Living in France

I am back in the United States now and cannot pretend that I am unhappy about this fact. However, I do miss Paris and all the friends I made. This morning as I was unpacking my suitcases, I would catch sight of something especially memorable and feel the rush of emotion. Although I was certainly ready to come home, this emotional connection to my life in France has prompted me to consider the options for an American staying in France long-term.

If you wish to visit France for the summer, or the winter, or any of those other seasons, you will not have an issue. We are allowed staying in the EU for up to 90 days on just a regular passport entry. Had schedules worked out differently, I could have stayed for a few more weeks. If you plan to stay longer than 90 days or will be working at any point during your stay, then you are required to obtain a visa. Depending on your reason for living in France, there are 3 types of these visas: student visa, long-stay visa, or work permit visa. I have no personal experience on the matter and certainly not a lot of information to give, but friends living in France recall that the red-tape and paperwork of the French government is absolutely miserable to deal with.


In the area where I lived, there are a lot of long-term au pairs as well as short-term English tutors like myself. The au pairs can stay up to one year with their visa and then are allowed to renew the au pair visa one time. After their two years are up, they must return to the States or have another full-time job lined up in France. Having a job ready and waiting for you is a great way to stay in France long-term (so long as you keep that job of course), however this is not an easy proposition. Finding a job in France is a challenge for a foreigner because of the high unemployment rate and the fact that most companies would rather give jobs to qualified French citizens. In addition, to work in France, you must obtain the afore-mentioned work permit, which is also hard to obtain. You are supposed to have the job first to apply for the visa but most companies won’t hire you without already having a work permit. Catch-22 to say the least. The work permits are difficult to obtain for the same reason, high unemployment mixed with a government who wants to protect their citizens from immigrants taking all the available jobs. In order to really succeed, you must prove that you can do this job that no French citizen is capable of doing. Or get hired by an international company with a branch in France and beg to be transferred there. I know this data is old but in 2003, France issued only 6500 visas for permanent employment, of which 313 were to Americans. There are your odds.


One American friend I met in Paris (a Clevelander no less!) discussed her history of working in France. She has been there for seven years now but at the beginning her visas were only valid for 12 months so she would have to reapply each year.

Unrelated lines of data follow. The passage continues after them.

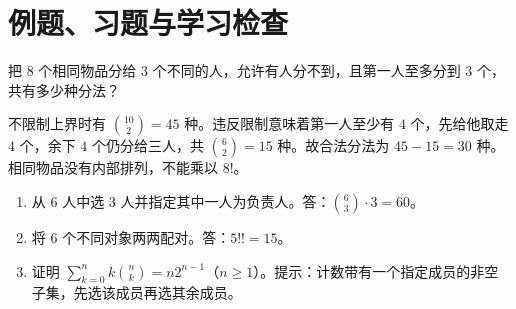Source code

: \section{例题、习题与学习检查}
\begin{example}
把 $8$ 个相同物品分给 $3$ 个不同的人，允许有人分不到，且第一人至多分到 $3$ 个，共有多少种分法？
\end{example}
\begin{solve}
不限制上界时有 $\binom{10}2=45$ 种。违反限制意味着第一人至少有 $4$ 个，先给他取走 $4$ 个，余下 $4$ 个仍分给三人，共 $\binom62=15$ 种。故合法分法为 $45-15=30$ 种。相同物品没有内部排列，不能乘以 $8!$。
\end{solve}
\begin{enumerate}
\item 从 $6$ 人中选 $3$ 人并指定其中一人为负责人。答：$\binom63\cdot3=60$。
\item 将 $6$ 个不同对象两两配对。答：$5!!=15$。
\item 证明 $\sum_{k=0}^n k\binom nk=n2^{n-1}$（$n\ge1$）。提示：计数带有一个指定成员的非空子集，先选该成员再选其余成员。
\end{enumerate}

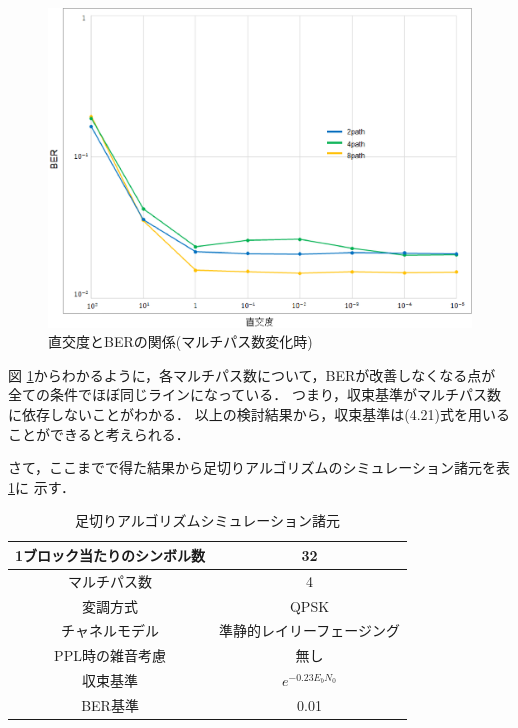\begin{figure}[t]
    \centering
    \includegraphics[width=0.95\linewidth]{chapter4/figure/CutoffSim2.eps}
    \caption{直交度とBERの関係(マルチパス数変化時)}
    \label{figCutoffSim2}
\end{figure}

図 \ref{figCutoffSim2}からわかるように，各マルチパス数について，BERが改善しなくなる点が
全ての条件でほぼ同じラインになっている．
つまり，収束基準がマルチパス数に依存しないことがわかる．
以上の検討結果から，収束基準は(4.21)式を用いることができると考えられる．

さて，ここまでで得た結果から足切りアルゴリズムのシミュレーション諸元を表 \ref{tabCutoff3}に
示す．

\begin{table}[t]
    \begin{tabular}{|c|c|} \hline
        1ブロック当たりのシンボル数 & 32 \\ \hline
        マルチパス数 & 4 \\ \hline
        変調方式 & QPSK \\ \hline
        チャネルモデル & 準静的レイリーフェージング \\ \hline
        PPL時の雑音考慮 & 無し \\ \hline
        収束基準 & $e^{-0.23E_bN_0}$ \\ \hline
        BER基準 & 0.01 \\ \hline
    \end{tabular}
    \centering
    \caption{足切りアルゴリズムシミュレーション諸元}
    \label{tabCutoff3}
\end{table}

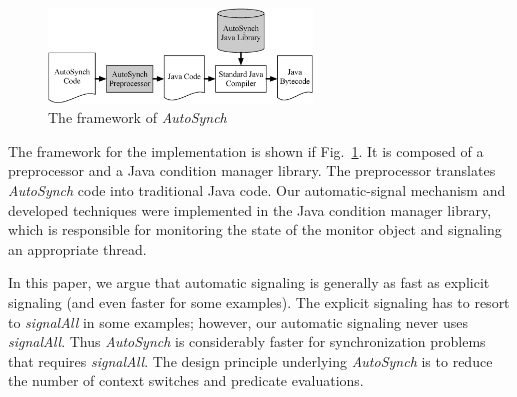\documentclass{sigplanconf}
\begin{document}
\begin{figure}[ht!]
  \centering
  \includegraphics[width=70mm]{fig/flow.eps}
  \caption{The framework of {\em  AutoSynch}}
  \label{fig:fw}
\end{figure}


The framework for the implementation is shown if Fig.~\ref{fig:fw}.
It is composed of a 
preprocessor and a Java condition manager library. The preprocessor translates 
{\em AutoSynch} code into traditional Java code. 
Our automatic-signal mechanism and 
developed techniques were implemented in the Java condition manager library, 
which is responsible for monitoring the state of the monitor object
and signaling an appropriate thread.


%


In this paper, we argue that automatic signaling is generally as fast as explicit 
signaling (and even faster for some examples). 
The explicit signaling has 
to resort to {\em signalAll} in some examples; however, our automatic signaling never 
uses {\em signalAll}. Thus {\em AutoSynch} is 
considerably faster for synchronization problems that requires 
{\em signalAll}. The design principle underlying {\em AutoSynch} is to reduce 
the number of context switches and predicate evaluations.
\end{document}
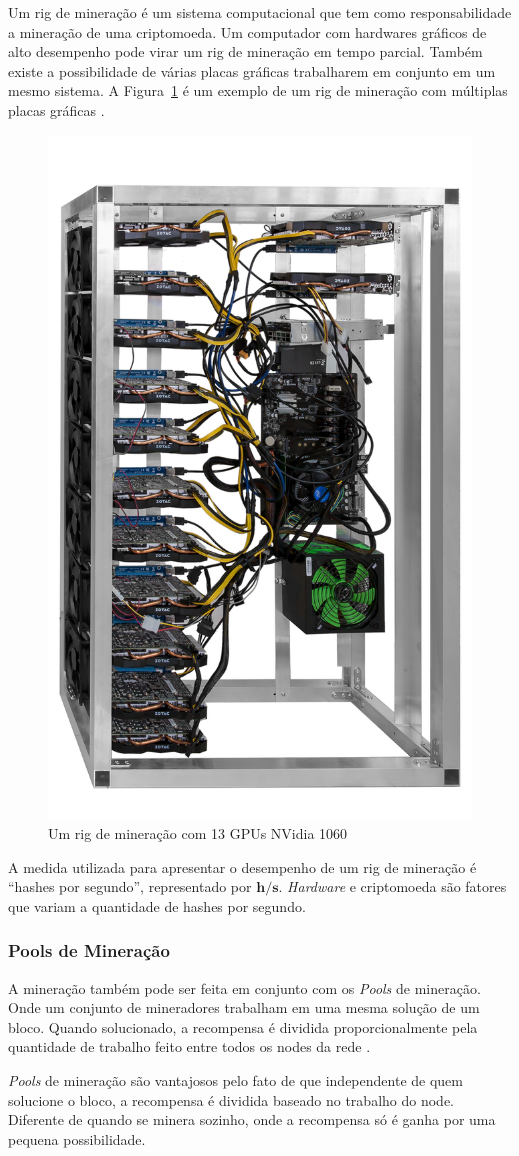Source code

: \documentclass[
article,			%
12pt,				%
openright,			%
oneside,			%
a4paper,			%
chapter=TITLE,		%
section=TITLE,		%
subsection=TITLE,	%
subsubsection=TITLE,%
subsubsubsection=TITLE, %
english,			%
brazil,				%
]{abntex2}
\begin{document}
Um rig de mineração é um sistema computacional que tem como
responsabilidade a mineração de uma criptomoeda. Um computador com
hardwares gráficos de alto desempenho pode virar um rig de mineração
em tempo parcial. Também existe a possibilidade de várias placas
gráficas trabalharem em conjunto em um mesmo sistema. A
Figura~\ref{fig:rig_mineracao} é um exemplo de um rig de mineração com
múltiplas placas gráficas \cite{BitcoinWiki2015}.

\begin{figure}[H]
    \caption{\label{fig:rig_mineracao}Um rig de mineração com 13 GPUs
    NVidia 1060}
    \begin{center}
        \includegraphics[width=.3\linewidth]{rig_mineracao.png}
    \end{center}
\end{figure}

A medida utilizada para apresentar o desempenho de um rig de mineração
é ``hashes por segundo'', representado por $\mathbf{h/s}$.
\emph{Hardware} e criptomoeda são fatores que variam a quantidade de
hashes por segundo.

\subsubsection{Pools de Mineração}

A mineração também pode ser feita em conjunto com os \emph{Pools} de
mineração. Onde um conjunto de mineradores trabalham em uma mesma
solução de um bloco. Quando solucionado, a recompensa é dividida
proporcionalmente pela quantidade de trabalho feito entre todos os
nodes da rede \cite{Weber2012}.

\emph{Pools} de mineração são vantajosos pelo fato de que independente
de quem solucione o bloco, a recompensa é dividida baseado no trabalho
do node. Diferente de quando se minera sozinho, onde a recompensa só é
ganha por uma pequena possibilidade.
\end{document}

She works as an English teacher, a great way to earn a living in France. She now has a full-time long term English teaching position with a university in Paris and will be fine to stay in France as long as that job holds up. She jokes about how a good way for her to obtain citizenship in case the job falls through is by marrying a French man. She did, coincidentally, fall in love in Paris and is engaged to be married. Only problem, he’s American too.

If you are planning to live in France, then you better understand the cost of living. I only have knowledge about the Paris area, obviously smaller towns are much cheaper. Paris real estate is expensive. Bring several hundreds of thousands to millions of euros or you won’t have much more than a one-room attic closet. Feel lucky if you have an elevator, feel like you won the lottery if you have air conditioning. The restrictions for renting properties in Paris can be steep. As a rule, you should be able to prove that you make at least three times the monthly rent. If you plan to buy, you MUST have at least 20% cash to put down. And forget about the 30 year mortgage; 10, 15, 20, or 25 are the options in France. Again, you must prove that you make three times the monthly mortgage amount. My host dad worked for a bank and was astounded to hear how little down payment was necessary to purchase real estate in America. Don’t expect that in France.


Utilities are also more expensive in France. My host mom mentioned numbers although I cannot recall them now, but the water and electricity bills were outrageous. I already discussed in a previous post how expensive gasoline is, roughly $8 per gallon while I was there. Food is not cheap either. There are some things, products of France, which can be obtained for great prices. One such item is wine. I was surprised to see how cheap wine is to buy by the bottle in a grocery store and even by the glass at a nice restaurant. I understand that living in Ohio means the cost of some items are lower just because our cost of living is relatively low. However, I was surprised and frightened by the price of some necessities in Paris. A regular package of band-aids were around 5 euros, as was a bottle of shave gel. No wonder the French have the stereotype of not shaving, at 5 euros a pop, it’s an investment!


While I love to visit Paris and living there for 2 months was an awesome experience, I am not planning to move there anytime soon. I hope my travels take me back at some point in the future; and the great part is, now I have some long-term visa friends with whom to stay!